Вот что я, в конце концов, сложил вместе и прочитал:
«Дорогой мой Феликс, если сможешь, меня прости. Поступить иначе я не могу. Поступить так, как сейчас, невыносимо (я даже растерялся в этом месте – что за тривиальщина и чертовщина, слащавая мелодраматическая хрень?). Пока жив Ваворок, он будет меня искать, ну и пусть, лишь бы не тронул Глафиру. Потому я уезжаю, тайно и далеко, и больше ты не увидишь меня. Если только эта засушенная свинья не сдохнет раньше или ее не пристрелят свои же. Но на подарок судьбы рассчитывать нельзя, такие как Ваворок, они живучие. Глафиру оставляю тебе. Я знаю, ты позаботишься о ней, как о своей дочери. Ты и представь теперь, что она твоя дочь. Вера мне обещала, что позаботится о ней, как о родной, тоже. Я очень влюбилась в тебя, наверное, и мне теперь тяжело и не хочется уезжать. Прощай навсегда, твоя Лида».
Это было предсказуемо. Этого или чего-то в подобном роде я ждал. Надо признаться себе. Я не заслужил ее уже в ту минуту, когда отказался остаться, и выбрал абстрактный долг, а не ее земную любовь. Мать приносила жертву ради дочери, не рассчитывая, что явится ей избавитель. Так мне и надо! Только я все равно бы не выбрал иначе, даже знай я исход наперед. Но особенной боли я не испытывал. Почему? Спросите вы. Я мало любил или мало ждал и терпел? Нет, не поэтому. А просто оттого, что человеку не свойственно скорбеть о журавле в небе, которого все равно не достать. Так чего же страдать зря. Это было как неслыханная лотерейная удача, которая закономерно оставила меня с носом, потому что ни в какую лотерею выиграть свою жизнь и судьбу нельзя. А надо делать ее из того, что есть. Вот я и буду делать – решил для себя так.
Я уже знал свой путь. Отсюда – в областной центр, в медицинский институт, Мао предлагал давно, обещал добыть целевое направление на бюджет, чтобы было потом кому передать дело и стационар, а я все изображал австралийского страуса, точнее среднерусского мудака, но отныне все. Кончено. Мой философский труд, великий рукописный опус о бытии и человеке, завершился, так и не начавшись. Мои поиски более не были нужны, я получил ответы даром, причем даже на те вопросы, которые не задавал. А присваивать себе первенство открытия я не имел никакого права. Да и Петр Иванович не давал на то позволения.
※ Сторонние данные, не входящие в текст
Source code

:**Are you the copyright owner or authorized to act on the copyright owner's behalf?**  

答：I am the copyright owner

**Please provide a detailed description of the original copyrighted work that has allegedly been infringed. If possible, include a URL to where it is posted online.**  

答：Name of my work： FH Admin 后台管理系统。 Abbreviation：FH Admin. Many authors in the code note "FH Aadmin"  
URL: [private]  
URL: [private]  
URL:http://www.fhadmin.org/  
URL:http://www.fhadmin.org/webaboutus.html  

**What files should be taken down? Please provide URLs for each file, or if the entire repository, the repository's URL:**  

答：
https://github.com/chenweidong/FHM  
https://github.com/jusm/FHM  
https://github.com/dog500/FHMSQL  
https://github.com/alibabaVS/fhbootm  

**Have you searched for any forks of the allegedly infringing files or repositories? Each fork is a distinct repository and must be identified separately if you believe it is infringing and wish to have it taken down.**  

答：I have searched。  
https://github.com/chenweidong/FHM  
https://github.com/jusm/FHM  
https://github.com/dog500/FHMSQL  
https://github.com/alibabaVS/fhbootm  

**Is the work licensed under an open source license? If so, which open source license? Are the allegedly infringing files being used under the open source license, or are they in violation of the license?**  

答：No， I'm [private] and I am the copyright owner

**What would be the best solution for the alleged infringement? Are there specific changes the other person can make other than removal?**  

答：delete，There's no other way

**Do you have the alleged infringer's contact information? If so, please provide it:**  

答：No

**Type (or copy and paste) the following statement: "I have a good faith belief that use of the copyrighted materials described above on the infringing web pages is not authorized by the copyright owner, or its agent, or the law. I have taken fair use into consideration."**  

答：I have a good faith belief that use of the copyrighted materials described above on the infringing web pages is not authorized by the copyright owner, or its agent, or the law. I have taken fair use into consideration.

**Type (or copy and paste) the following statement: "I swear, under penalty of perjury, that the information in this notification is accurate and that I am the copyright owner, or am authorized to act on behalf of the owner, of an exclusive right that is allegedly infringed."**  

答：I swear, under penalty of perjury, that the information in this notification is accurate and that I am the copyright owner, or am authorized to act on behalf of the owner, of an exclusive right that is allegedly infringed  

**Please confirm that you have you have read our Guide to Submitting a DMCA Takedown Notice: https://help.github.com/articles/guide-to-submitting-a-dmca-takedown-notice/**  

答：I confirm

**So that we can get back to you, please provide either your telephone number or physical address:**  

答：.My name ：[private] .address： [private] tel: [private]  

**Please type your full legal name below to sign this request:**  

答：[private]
Оставалось одно – труд, каждодневный труд сознательной материи, на пользу и благо ее целого, в том месте, где случилось мне оказаться и где, как выяснилось, я был вполне пригоден.
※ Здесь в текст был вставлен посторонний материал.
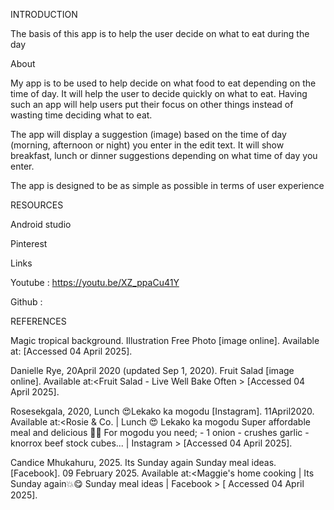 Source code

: INTRODUCTION 

The basis of this app is to help the user decide on what to eat during the day 

 

About 

My app is to be used to help decide on what food to eat depending on the time of day. It will help the user to decide quickly on what to eat. Having such an app will help users put their focus on other things instead of wasting time deciding what to eat. 

 

The app will display a suggestion (image) based on the time of day (morning, afternoon or night) you enter in the edit text. It will show breakfast, lunch or dinner suggestions depending on what time of day you enter.  

 

The app is designed to be as simple as possible in terms of user experience 

 

RESOURCES 

Android studio 

Pinterest 


 

Links 

Youtube : https://youtu.be/XZ_ppaCu41Y 

Github :  

  

REFERENCES 

Magic tropical background. Illustration Free Photo [image online]. Available at:<Download Magic tropical background. Illustration for free > [Accessed 04 April 2025]. 

 Danielle Rye, 20April 2020 (updated Sep 1, 2020). Fruit Salad [image online]. Available at:<Fruit Salad - Live Well Bake Often > [Accessed 04 April 2025]. 

Rosesekgala, 2020, Lunch 😍Lekako ka mogodu [Instagram]. 11April2020. Available at:<Rosie & Co. | Lunch 😍 Lekako ka mogodu Super affordable meal and delicious 🤞🏾 For mogodu you need; - 1 onion - crushes garlic - knorrox beef stock cubes... | Instagram > [Accessed 04 April 2025]. 

Candice Mhukahuru, 2025. Its Sunday again Sunday meal ideas.[Facebook]. 09 February 2025. Available at:<Maggie's home cooking | Its Sunday again💥😋 Sunday meal ideas | Facebook > [ Accessed 04 April 2025].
Не знаю, сколько я просидел на лестнице. Но когда позвали меня, было уже совсем светло. Стол накрыли в саду, под зрелой, набравшей соков, раскидистой яблоней, как хотела Ульяниха. И собрались они все. Мои близкие и родные люди, защищавшие этот дом, а мысленно со мной присутствовали и те, кого уже не было среди живых, и те, кто остались до времени в доме другом, который выпало оборонять от тьмы и мне в том числе. Бубенец, однако, сказал, чтобы я не волновался, он уже отправил машину, раненного отвезут в район, если потребуется, то и в саму область. Пешеходников, протрезвевший слегка и надувшийся до обморока квасу, добродушно и на удивление беззлобно шутил: как же выкрутится теперь Кривошапка, натурально в поселке ледовое побоище, а залетные виновники уже смотались обратно в Москву, им здесь больше интереса нет. Кривошапке за ними дерьмо разгребать, волей-неволей, да еще за спасибо, самый главный вурдалак, небось, забыл, как беднягу старлея зовут. А не позорь звезду мундира! Провозгласил толстяк-участковый и солидно, во все горло, икнул.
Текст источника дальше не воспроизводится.